In some scenarios, there is a significant mismatch between the training and deployment environments, where conditions during deployment can differ greatly from those during training (Chen et al., 2020; Gammulle et al., 2023). This mismatch, combined with the limited availability of labeled data in deployment settings, often leads to erroneous decisions due to changes in data acquisition settings, operating conditions, or sensor modalities.

To address this issue, the design of generalizable models is essential for the real-world implementation of CPD methods. One promising approach to tackle this mismatch is transfer learning, which includes meta-learning and domain generalization. Meta-learning enables models trained for a specific task to quickly adapt to new situations without extensive retraining (Coskun et al., 2023). On the other hand, domain generalization techniques allow a model trained on one domain to adapt to another domain with minimal adjustments (Zhu et al., 2018). A good transfer learning method can significantly reduce the need for large labeled data sets by utilizing pre-trained models on related tasks and fine-tuning them on smaller, task-specific data sets.

Another advanced technique in this field is zero-shot learning (Zhang et al., 2020a; Zhang et al., 2022) and few-shot learning (Feng and Duarte 2019; Ben-Ari et al., 2021), which aim to transfer knowledge from well-represented classes to unseen or rarely represented classes with minimal or no training samples. For example, zero-shot temporal activity detection (ZSTAD) generalizes action detection methods to newly emerging or rare events not included in the training set, despite the inherent challenges of localizing and detecting novel action classes in untrimmed videos.

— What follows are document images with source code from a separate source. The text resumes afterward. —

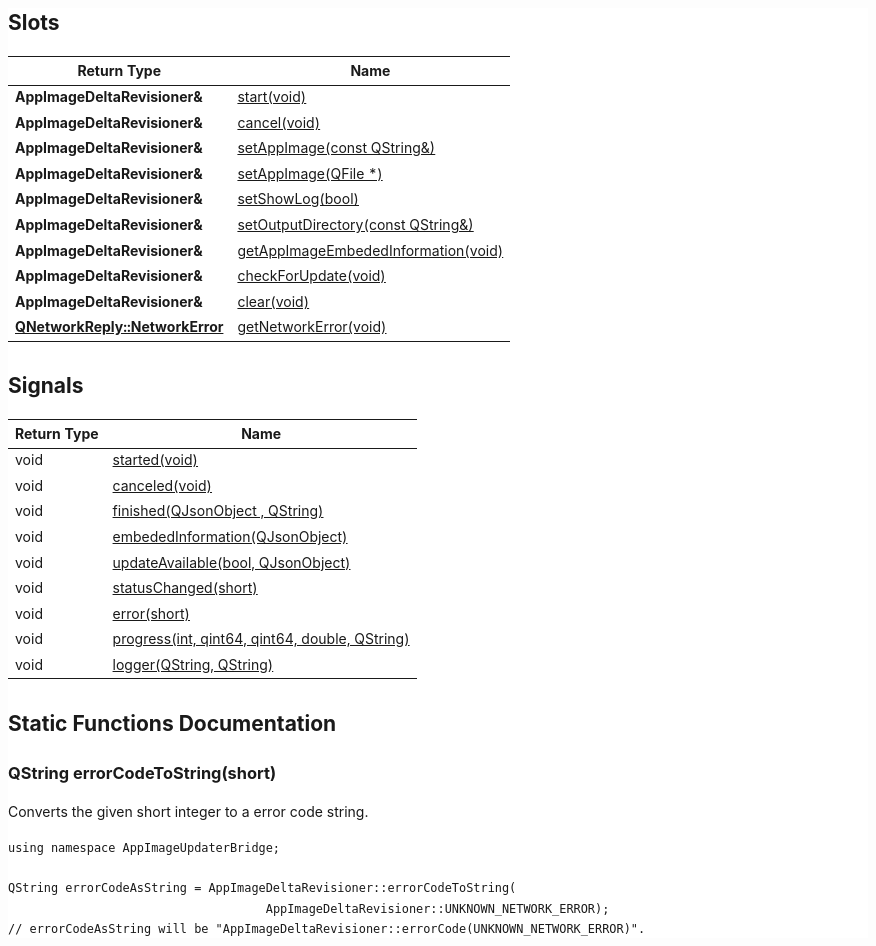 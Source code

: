 
## Slots

| Return Type  | Name |
|------------------------------|-------------------------------------------|
| **AppImageDeltaRevisioner&** | [start(void)](#appimagedeltarevisioner-startvoid) |
| **AppImageDeltaRevisioner&** | [cancel(void)](#appimagedeltarevisioner-cancelvoid) |
| **AppImageDeltaRevisioner&** | [setAppImage(const QString&)](#appimagedeltarevisioner-setappimageconst-qstring) |
| **AppImageDeltaRevisioner&** | [setAppImage(QFile *)](#appimagedeltarevisioner-setappimageqfile) |
| **AppImageDeltaRevisioner&** | [setShowLog(bool)](#appimagedeltarevisioner-setshowlogbool) |
| **AppImageDeltaRevisioner&** | [setOutputDirectory(const QString&)](#appimagedeltarevisioner-setoutputdirectoryconst-qstring) |
| **AppImageDeltaRevisioner&** | [getAppImageEmbededInformation(void)](#appimagedeltarevisioner-getappimageembededinformationvoid) |
| **AppImageDeltaRevisioner&** | [checkForUpdate(void)](#appimagedeltarevisioner-checkforupdatevoid) |
| **AppImageDeltaRevisioner&** | [clear(void)](#appimagedeltarevisioner-clearvoid) |
| **[QNetworkReply::NetworkError](https://doc.qt.io/qt-5/qnetworkreply.html#NetworkError-enum)** | [getNetworkError(void)](#qnetworkreply-networkerror-https-docqtio-qt-5-qnetworkreplyhtml-networkerror-enum-getnetworkerrorvoid) |

## Signals

| Return Type  | Name |
|--------------|------------------------------------------------|
| void | [started(void)](#void-startedvoid) |
| void | [canceled(void)](#void-canceledvoid) |
| void | [finished(QJsonObject , QString)](#void-finishedvoid) |
| void | [embededInformation(QJsonObject)](#void-embededinformationqjsonobject) |
| void | [updateAvailable(bool, QJsonObject)](#void-updateavailablebool-qstring) |
| void | [statusChanged(short)](#void-statuschangedshort) |
| void | [error(short)](#void-errorshort) |
| void | [progress(int, qint64, qint64, double, QString)](#void-progressint-percentage-qint64-bytesreceived-qint64-bytestotal-double-speed-qstring-speedunits) |
| void | [logger(QString, QString)](#void-loggerqstring-qstring) |


## Static Functions Documentation

### QString errorCodeToString(short)

Converts the given short integer to a error code string.

```
using namespace AppImageUpdaterBridge;

QString errorCodeAsString = AppImageDeltaRevisioner::errorCodeToString(
                                    AppImageDeltaRevisioner::UNKNOWN_NETWORK_ERROR);
// errorCodeAsString will be "AppImageDeltaRevisioner::errorCode(UNKNOWN_NETWORK_ERROR)".
```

Despite these advancements, significant challenges still exist. Many methods lack robustness and struggle to generalize across different domains and data sets, highlighting the need for further research into more resilient and adaptable CPD algorithms.

4.2 Multi-modality data

The integration of multi-modal data presents both opportunities and challenges. Combining data from various sources, such as audio, visual, and sensor data, can improve detection accuracy but also increase the complexity of the models and computational requirements. Effective data fusion techniques that seamlessly integrate information from multiple modalities are necessary. For example, in speaker diarization, combining audio and visual data significantly enhances the accuracy of speaker identification (Ding et al., 2020). However, as pointed out by Wang et al. (2020b), many existing multi-modal methods are not as effective as expected due to various challenges, such as overfitting.

Additionally, one major challenge in handling multi-modality data are the synchronization of data from different sources. Misaligned data can result in inaccurate change detection and decreased model performance. Hardware solutions, like timestamping sensor signals, are commonly used to align data (Chen et al., 2015; Soraya et al., 2019). When timestamps are unavailable, sophisticated algorithms for temporal alignment of multi-source data are required. Techniques related to dynamic time warping (DTW) can be adapted to accurately align time-series data (Xu et al., 2023b).

The development of standardized multimodal data sets is crucial due to the lack of diversity and complexity in existing data sets. For instance, in the domain of Human Activity Classification, there is a scarcity of publicly available data sets that involve multi-modal sensing with vision and inertial data (Majumder and Kehtarnavaz 2021). Moving forward, it is important for research to focus on creating comprehensive multimodal data sets and developing advanced fusion techniques that can effectively integrate different types of data. This will enhance the robustness and accuracy of CPD systems in various applications.

4.3 Online detection

In real-world applications like network congestion and traffic system bottlenecks, change points play a critical role in guiding timely actions (Ma et al., 2015). Therefore, the early detection of change points and minimizing detection delay is crucial. The delay in detection typically stems from computational delay and model sensitivity.

First, computational delay arises from the time required for model processing. Many CPD methods achieve high performance but at the cost of increased computational complexity. The focus on accuracy has led to the development of deep and complex architectures that are computationally expensive, making real-time online detection impractical. Hence, it is important to further research on reducing computational costs and resource consumption (e.g., CPU, GPU, and energy usage) (Lin et al., 2019; Cheng et al., 2020).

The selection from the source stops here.